== Task data ==
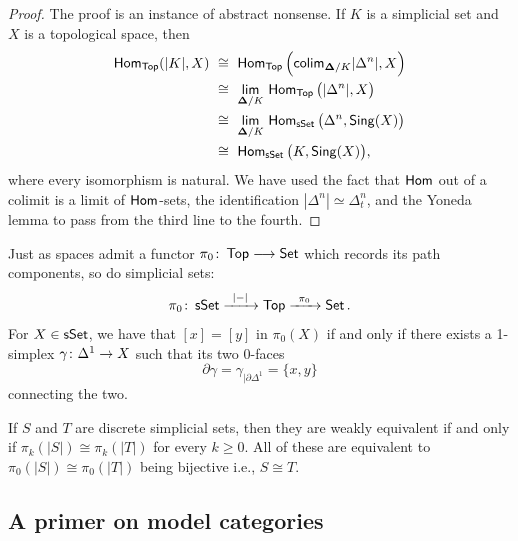 \begin{proof}
    The proof is an instance of abstract nonsense. If $K$ is a simplicial set and $X$ is a topological space, then
    \begin{align}
        \Hom_{\Top}(|K|,X)\,\, 
        &\cong \,\, \Hom_{\Top}\Big(\mathsf{colim}_{\bDelta/ K}|\Delta^{n}|, X\Big) \\
        &\cong\,\, \Limit[\bDelta / K]\Hom_{\Top}\big(|\Delta^n|,X\big) \\
        &\cong\,\, \Limit[\bDelta / K]\Hom_{\sset}\big(\Delta^n,\sing(X)\big) \\
        &\cong \,\, \Hom_{\sset}\big(K, \sing(X)\big),
    \end{align}
    where every isomorphism is natural. We have used the fact that $\operatorname{\sf Hom}$ out of a colimit is a limit of $\operatorname{\sf Hom}$-sets, the identification $|\Delta^n|\simeq\Delta^n_t$, and the Yoneda lemma to pass from the third line to the fourth.
\end{proof}



\begin{observation}\label{ch2:: obs: pi_0 simp sets}
    Just as spaces admit a functor $\pi_0 \colon \operatorname{\mathsf{Top}} \longrightarrow \operatorname{{\mathsf{Set}}}$ which records its path components, so do simplicial sets:
    \begin{equation}
        \pi_0 \colon \operatorname{\sf sSet} \xrightarrow{\,\,\, |-|\,\,\,} \operatorname{\mathsf{Top}} \xrightarrow{\,\,\, \pi_0 \,\,\,} \operatorname{{\mathsf{Set}}}.
    \end{equation}
    For $X\in \operatorname{\sf sSet}$, we have that $[x] = [y]$ in $\pi_0(X)$ if and only if there exists a 1-simplex $\gamma \colon \Delta^1 \rightarrow X$ such that its two 0-faces 
    \begin{equation}
    \partial \gamma = \gamma_{|\partial \Delta^1} = \{x,y\}
    \end{equation}
    connecting the two.
\end{observation}


\begin{observation}
    If $S$ and $T$ are discrete simplicial sets, then they are weakly equivalent if and only if $\pi_k(|S|) \cong \pi_k(|T|)$ for every $k \geq 0$. All of these are equivalent to $\pi_0(|S|) \cong \pi_0(|T|)$ being bijective i.e., $S \cong T$.
\end{observation}


\subsection{A primer on model categories}
\label{subsec:model-cats-primer}

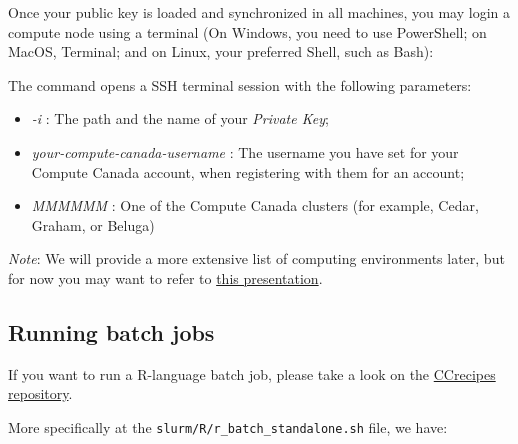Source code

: \documentclass[
]{book}
\newenvironment{Shaded}{\begin{snugshade}}{\end{snugshade}}
\newcommand{\AttributeTok}[1]{\textcolor[rgb]{0.77,0.63,0.00}{#1}}
\newcommand{\ExtensionTok}[1]{#1}
\newcommand{\NormalTok}[1]{#1}
\providecommand{\tightlist}{%
  \setlength{\itemsep}{0pt}\setlength{\parskip}{0pt}}
\begin{document}
Once your public key is loaded and synchronized in all machines, you may login a compute node using a terminal (On Windows, you need to use PowerShell; on MacOS, Terminal; and on Linux, your preferred Shell, such as Bash):

\begin{Shaded}
\end{Shaded}

The command opens a SSH terminal session with the following parameters:

\begin{itemize}
\tightlist
\item
  \emph{-i} : The path and the name of your \emph{Private Key};
\item
  \emph{your-compute-canada-username} : The username you have set for your Compute Canada account, when registering with them for an account;
\item
  \emph{MMMMMM} : One of the Compute Canada clusters (for example, Cedar, Graham, or Beluga)
\end{itemize}

\emph{Note}: We will provide a more extensive list of computing environments later, but for now you may want to refer to \href{http://bit.ly/introhpc}{this presentation}.

\hypertarget{running-batch-jobs}{%
\subsection{Running batch jobs}\label{running-batch-jobs}}

If you want to run a R-language batch job, please take a look on the
\href{https://github.com/ricardobarroslourenco/CCrecipes}{CCrecipes repository}.

More specifically at the \texttt{slurm/R/r\_batch\_standalone.sh} file, we have:
\end{document}
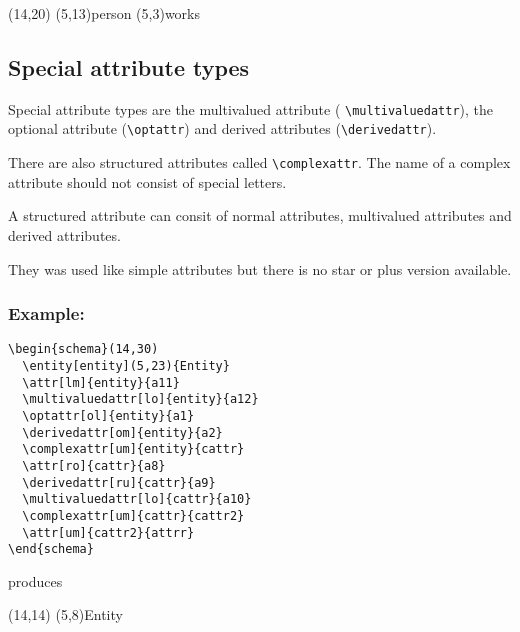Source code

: \documentclass[a4paper,11pt]{article}
\begin{document}
\begin{schema}(14,20)
  \entity[Person](5,13){person}
  \relation[arbeitet](5,3){works}
\end{schema}

\subsection{Special attribute types}

Special attribute types are the multivalued attribute ( \verb|\multivaluedattr|),
the optional attribute (\verb|\optattr|) and derived attributes (\verb|\derivedattr|).

There are also structured attributes called \verb|\complexattr|. 
The name of a complex attribute should not consist of special letters.

A structured attribute can consit of normal attributes, multivalued attributes 
and derived attributes.

They was used like simple attributes but there is no star or plus version available.

\subsubsection*{Example:}

\begin{verbatim}
\begin{schema}(14,30)
  \entity[entity](5,23){Entity}
  \attr[lm]{entity}{a11}
  \multivaluedattr[lo]{entity}{a12}
  \optattr[ol]{entity}{a1}
  \derivedattr[om]{entity}{a2}
  \complexattr[um]{entity}{cattr}
  \attr[ro]{cattr}{a8}
  \derivedattr[ru]{cattr}{a9}
  \multivaluedattr[lo]{cattr}{a10}
  \complexattr[um]{cattr}{cattr2}
  \attr[um]{cattr2}{attrr}
\end{schema}
\end{verbatim}

produces

\begin{schema}(14,14)
  \entity[entity](5,8){Entity}
\end{schema}
\end{document}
===
Work order
Reproduce all lines from the records above that include the word "path".

Answer to the problem
    Just as spaces admit a functor $\pi_0 \colon \operatorname{\mathsf{Top}} \longrightarrow \operatorname{{\mathsf{Set}}}$ which records its path components, so do simplicial sets:
  \emph{-i} : The path and the name of your \emph{Private Key};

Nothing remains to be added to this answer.